Brief =
Transcribe the listing from its top line through the line with "data **inbound** from Salesforce to". Keep it exact, both ends included, and add nothing.
◆ ◆ ◆ ◆
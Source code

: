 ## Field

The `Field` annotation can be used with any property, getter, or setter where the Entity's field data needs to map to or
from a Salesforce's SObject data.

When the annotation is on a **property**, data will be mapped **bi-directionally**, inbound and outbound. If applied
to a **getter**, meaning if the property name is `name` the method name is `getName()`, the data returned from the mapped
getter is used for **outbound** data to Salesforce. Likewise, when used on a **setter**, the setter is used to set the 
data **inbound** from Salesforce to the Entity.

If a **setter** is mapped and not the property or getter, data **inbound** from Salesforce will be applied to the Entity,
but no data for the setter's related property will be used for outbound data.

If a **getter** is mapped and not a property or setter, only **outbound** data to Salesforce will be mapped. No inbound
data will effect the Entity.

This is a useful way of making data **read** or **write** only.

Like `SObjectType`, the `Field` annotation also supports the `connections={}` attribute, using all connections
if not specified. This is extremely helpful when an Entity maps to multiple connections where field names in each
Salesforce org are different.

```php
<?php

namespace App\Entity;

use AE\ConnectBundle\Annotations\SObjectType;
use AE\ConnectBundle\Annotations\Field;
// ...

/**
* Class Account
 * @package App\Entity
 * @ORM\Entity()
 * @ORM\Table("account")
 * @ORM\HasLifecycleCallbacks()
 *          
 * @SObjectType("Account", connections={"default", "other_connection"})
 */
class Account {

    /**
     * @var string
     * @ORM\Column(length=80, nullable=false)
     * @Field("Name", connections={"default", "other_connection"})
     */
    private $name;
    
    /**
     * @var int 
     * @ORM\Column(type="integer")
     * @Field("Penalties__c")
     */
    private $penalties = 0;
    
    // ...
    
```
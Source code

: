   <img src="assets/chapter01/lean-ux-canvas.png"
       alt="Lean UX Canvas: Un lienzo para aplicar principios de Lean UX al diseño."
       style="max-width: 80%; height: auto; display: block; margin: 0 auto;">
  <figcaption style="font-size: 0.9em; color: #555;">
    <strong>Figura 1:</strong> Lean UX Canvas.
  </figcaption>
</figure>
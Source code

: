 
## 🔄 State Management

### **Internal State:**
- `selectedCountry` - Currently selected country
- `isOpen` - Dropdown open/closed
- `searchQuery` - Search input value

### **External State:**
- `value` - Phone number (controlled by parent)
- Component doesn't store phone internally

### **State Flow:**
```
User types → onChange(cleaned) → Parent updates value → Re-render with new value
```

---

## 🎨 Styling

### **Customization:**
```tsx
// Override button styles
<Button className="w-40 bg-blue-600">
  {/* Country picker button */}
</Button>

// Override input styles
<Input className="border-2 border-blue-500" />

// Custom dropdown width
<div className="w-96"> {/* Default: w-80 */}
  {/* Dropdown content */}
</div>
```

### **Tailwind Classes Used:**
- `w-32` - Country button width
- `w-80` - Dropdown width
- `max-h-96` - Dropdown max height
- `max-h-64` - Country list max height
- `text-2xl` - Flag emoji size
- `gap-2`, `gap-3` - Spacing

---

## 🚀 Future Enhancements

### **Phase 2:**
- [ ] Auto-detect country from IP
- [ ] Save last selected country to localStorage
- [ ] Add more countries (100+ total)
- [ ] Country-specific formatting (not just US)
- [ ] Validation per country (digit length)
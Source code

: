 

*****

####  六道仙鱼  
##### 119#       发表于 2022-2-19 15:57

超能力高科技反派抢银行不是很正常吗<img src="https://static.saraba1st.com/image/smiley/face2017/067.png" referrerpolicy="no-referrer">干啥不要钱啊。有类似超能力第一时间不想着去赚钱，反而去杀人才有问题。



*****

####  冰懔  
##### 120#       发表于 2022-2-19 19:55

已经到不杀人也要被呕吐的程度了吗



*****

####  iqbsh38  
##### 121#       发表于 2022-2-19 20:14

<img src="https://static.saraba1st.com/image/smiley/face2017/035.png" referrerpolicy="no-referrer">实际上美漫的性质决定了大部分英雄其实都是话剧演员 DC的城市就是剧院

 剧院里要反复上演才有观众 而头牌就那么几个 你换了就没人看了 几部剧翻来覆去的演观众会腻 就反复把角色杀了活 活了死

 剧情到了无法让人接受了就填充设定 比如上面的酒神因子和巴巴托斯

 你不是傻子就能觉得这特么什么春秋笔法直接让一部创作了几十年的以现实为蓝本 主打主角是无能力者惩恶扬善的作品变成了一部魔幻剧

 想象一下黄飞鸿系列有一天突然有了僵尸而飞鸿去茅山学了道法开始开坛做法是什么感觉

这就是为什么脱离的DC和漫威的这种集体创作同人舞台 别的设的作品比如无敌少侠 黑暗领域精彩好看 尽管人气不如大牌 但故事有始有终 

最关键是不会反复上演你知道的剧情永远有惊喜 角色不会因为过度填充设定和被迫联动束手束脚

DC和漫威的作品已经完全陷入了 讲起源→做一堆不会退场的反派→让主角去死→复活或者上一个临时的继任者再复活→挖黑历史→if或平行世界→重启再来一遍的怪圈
◆ ◆ ◆ ◆
Solution to this exercise =
Source code

: ## Field

The `Field` annotation can be used with any property, getter, or setter where the Entity's field data needs to map to or
from a Salesforce's SObject data.

When the annotation is on a **property**, data will be mapped **bi-directionally**, inbound and outbound. If applied
to a **getter**, meaning if the property name is `name` the method name is `getName()`, the data returned from the mapped
getter is used for **outbound** data to Salesforce. Likewise, when used on a **setter**, the setter is used to set the 
data **inbound** from Salesforce to the Entity.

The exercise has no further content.